*Record excerpts*:
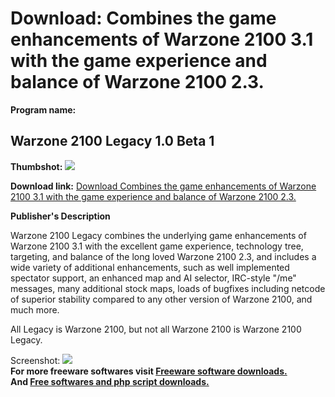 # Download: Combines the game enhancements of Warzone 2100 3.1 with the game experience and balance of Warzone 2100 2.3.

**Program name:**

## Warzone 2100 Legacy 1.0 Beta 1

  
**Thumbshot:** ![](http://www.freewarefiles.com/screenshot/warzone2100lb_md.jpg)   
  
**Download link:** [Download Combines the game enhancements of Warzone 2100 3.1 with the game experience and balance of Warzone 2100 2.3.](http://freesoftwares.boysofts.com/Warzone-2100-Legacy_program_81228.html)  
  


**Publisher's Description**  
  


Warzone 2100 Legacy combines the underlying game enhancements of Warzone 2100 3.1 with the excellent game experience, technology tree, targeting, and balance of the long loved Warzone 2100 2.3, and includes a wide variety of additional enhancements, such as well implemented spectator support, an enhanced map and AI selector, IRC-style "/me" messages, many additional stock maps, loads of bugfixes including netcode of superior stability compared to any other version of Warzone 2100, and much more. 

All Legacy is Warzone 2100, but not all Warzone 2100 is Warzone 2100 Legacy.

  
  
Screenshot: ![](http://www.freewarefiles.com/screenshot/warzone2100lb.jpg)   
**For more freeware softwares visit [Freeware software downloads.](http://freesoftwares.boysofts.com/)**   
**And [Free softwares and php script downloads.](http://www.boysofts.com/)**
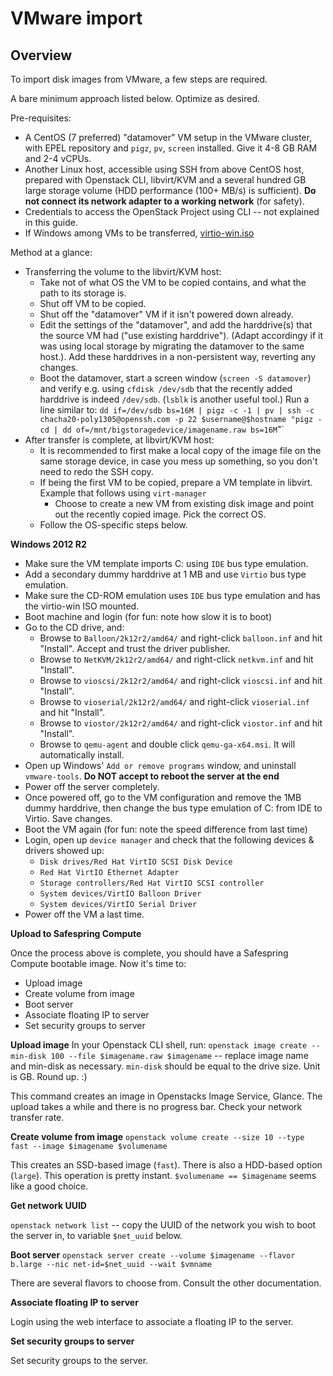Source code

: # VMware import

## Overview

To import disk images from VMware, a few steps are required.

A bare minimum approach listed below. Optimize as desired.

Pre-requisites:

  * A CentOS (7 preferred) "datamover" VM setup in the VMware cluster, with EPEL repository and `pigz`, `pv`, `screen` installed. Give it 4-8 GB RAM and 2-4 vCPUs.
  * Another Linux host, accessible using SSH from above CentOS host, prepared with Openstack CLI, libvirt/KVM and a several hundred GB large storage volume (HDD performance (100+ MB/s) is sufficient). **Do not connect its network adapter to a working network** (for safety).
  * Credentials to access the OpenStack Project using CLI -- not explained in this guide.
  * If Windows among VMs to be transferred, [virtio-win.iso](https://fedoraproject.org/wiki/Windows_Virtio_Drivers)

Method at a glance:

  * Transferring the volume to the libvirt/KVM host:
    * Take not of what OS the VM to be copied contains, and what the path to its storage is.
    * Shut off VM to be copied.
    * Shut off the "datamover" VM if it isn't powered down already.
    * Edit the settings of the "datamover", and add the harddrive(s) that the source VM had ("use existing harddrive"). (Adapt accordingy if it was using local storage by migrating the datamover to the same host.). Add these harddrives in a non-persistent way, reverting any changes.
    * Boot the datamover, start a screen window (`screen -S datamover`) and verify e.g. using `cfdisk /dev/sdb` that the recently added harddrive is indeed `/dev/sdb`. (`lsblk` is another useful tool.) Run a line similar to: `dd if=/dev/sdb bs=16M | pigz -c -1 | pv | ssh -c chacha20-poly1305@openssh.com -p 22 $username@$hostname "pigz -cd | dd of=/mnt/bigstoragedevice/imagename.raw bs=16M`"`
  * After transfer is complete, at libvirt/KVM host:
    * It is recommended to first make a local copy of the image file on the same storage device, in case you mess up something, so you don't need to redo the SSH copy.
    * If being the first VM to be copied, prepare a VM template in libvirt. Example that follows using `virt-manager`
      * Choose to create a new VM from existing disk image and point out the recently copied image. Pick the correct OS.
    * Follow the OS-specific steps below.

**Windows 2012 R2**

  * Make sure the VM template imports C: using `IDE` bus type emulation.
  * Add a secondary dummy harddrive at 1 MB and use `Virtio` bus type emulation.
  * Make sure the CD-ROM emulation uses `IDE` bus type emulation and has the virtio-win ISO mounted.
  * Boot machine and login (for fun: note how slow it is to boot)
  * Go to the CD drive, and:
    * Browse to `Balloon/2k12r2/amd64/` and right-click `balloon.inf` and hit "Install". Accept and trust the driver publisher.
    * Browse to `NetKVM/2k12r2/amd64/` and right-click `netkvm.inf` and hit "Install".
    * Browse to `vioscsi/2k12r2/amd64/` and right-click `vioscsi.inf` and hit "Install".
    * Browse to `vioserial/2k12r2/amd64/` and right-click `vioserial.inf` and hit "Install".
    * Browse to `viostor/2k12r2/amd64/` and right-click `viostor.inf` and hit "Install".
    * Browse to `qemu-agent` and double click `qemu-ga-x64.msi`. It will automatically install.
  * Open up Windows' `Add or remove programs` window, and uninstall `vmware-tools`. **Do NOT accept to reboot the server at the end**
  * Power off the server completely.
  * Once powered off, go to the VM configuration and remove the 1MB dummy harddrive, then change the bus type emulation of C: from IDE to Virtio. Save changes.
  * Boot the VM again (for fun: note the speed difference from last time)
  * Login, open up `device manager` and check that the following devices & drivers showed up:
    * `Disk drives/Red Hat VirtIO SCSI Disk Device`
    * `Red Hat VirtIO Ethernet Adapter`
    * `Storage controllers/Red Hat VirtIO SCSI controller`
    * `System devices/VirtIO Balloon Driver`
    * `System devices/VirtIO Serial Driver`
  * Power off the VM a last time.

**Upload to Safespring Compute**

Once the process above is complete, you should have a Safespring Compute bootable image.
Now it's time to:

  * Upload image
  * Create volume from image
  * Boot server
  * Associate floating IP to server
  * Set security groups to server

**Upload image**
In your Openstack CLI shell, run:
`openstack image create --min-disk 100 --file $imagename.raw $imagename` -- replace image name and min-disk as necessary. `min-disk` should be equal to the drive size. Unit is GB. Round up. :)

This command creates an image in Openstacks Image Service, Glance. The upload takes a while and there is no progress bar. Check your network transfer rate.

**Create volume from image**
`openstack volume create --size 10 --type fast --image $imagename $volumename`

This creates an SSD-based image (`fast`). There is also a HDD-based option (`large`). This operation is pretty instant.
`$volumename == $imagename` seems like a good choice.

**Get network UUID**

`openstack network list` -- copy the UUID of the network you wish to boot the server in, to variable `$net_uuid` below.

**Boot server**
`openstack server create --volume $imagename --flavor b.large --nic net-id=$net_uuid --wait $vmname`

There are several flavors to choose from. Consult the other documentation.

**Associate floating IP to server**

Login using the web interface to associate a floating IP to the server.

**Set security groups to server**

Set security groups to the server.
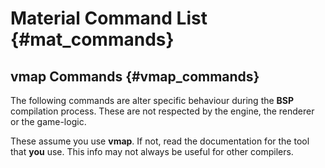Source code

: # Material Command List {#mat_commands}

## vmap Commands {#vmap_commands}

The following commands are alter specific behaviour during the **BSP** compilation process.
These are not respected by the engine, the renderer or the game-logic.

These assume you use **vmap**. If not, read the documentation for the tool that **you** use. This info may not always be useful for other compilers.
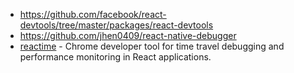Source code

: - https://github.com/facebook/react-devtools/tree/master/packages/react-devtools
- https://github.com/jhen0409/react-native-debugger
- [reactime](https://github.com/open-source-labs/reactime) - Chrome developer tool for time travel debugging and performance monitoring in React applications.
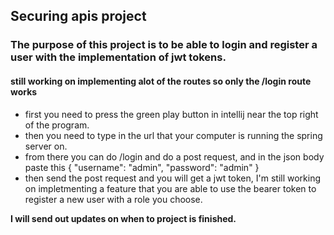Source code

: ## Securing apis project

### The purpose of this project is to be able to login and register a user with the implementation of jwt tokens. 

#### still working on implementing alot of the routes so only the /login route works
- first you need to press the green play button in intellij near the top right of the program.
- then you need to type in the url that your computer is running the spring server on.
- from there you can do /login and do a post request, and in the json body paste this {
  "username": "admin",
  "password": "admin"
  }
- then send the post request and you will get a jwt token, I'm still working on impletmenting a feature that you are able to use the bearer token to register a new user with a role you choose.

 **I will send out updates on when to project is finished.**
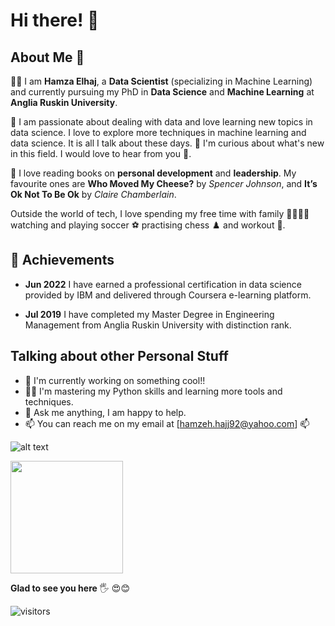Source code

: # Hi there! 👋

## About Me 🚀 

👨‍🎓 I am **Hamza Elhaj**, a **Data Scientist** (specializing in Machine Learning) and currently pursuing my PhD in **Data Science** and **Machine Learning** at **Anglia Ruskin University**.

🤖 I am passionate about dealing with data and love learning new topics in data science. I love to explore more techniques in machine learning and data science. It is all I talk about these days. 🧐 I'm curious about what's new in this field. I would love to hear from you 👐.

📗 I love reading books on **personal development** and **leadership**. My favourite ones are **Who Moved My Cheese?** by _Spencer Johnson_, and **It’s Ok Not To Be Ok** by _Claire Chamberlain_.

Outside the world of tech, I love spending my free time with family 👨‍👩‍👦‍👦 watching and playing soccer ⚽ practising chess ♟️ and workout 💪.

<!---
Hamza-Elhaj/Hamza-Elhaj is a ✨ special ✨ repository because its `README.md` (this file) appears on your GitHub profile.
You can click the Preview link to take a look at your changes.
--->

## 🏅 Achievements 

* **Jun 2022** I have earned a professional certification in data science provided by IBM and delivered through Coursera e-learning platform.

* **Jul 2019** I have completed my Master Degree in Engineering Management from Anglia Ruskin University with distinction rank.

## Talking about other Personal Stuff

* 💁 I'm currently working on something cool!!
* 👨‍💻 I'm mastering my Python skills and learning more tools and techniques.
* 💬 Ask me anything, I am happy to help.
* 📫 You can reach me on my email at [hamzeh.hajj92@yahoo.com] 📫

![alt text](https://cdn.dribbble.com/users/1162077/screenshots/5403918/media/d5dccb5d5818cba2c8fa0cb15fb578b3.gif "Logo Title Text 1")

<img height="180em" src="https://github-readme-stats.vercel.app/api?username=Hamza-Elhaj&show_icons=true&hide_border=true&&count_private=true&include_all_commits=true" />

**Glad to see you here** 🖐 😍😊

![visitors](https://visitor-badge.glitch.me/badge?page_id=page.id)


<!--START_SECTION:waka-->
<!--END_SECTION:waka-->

*Problem*: Search the data above for the string "several" and copy each line that has it.

*Reply to the task*:
  * Another Linux host, accessible using SSH from above CentOS host, prepared with Openstack CLI, libvirt/KVM and a several hundred GB large storage volume (HDD performance (100+ MB/s) is sufficient). **Do not connect its network adapter to a working network** (for safety).
There are several flavors to choose from. Consult the other documentation.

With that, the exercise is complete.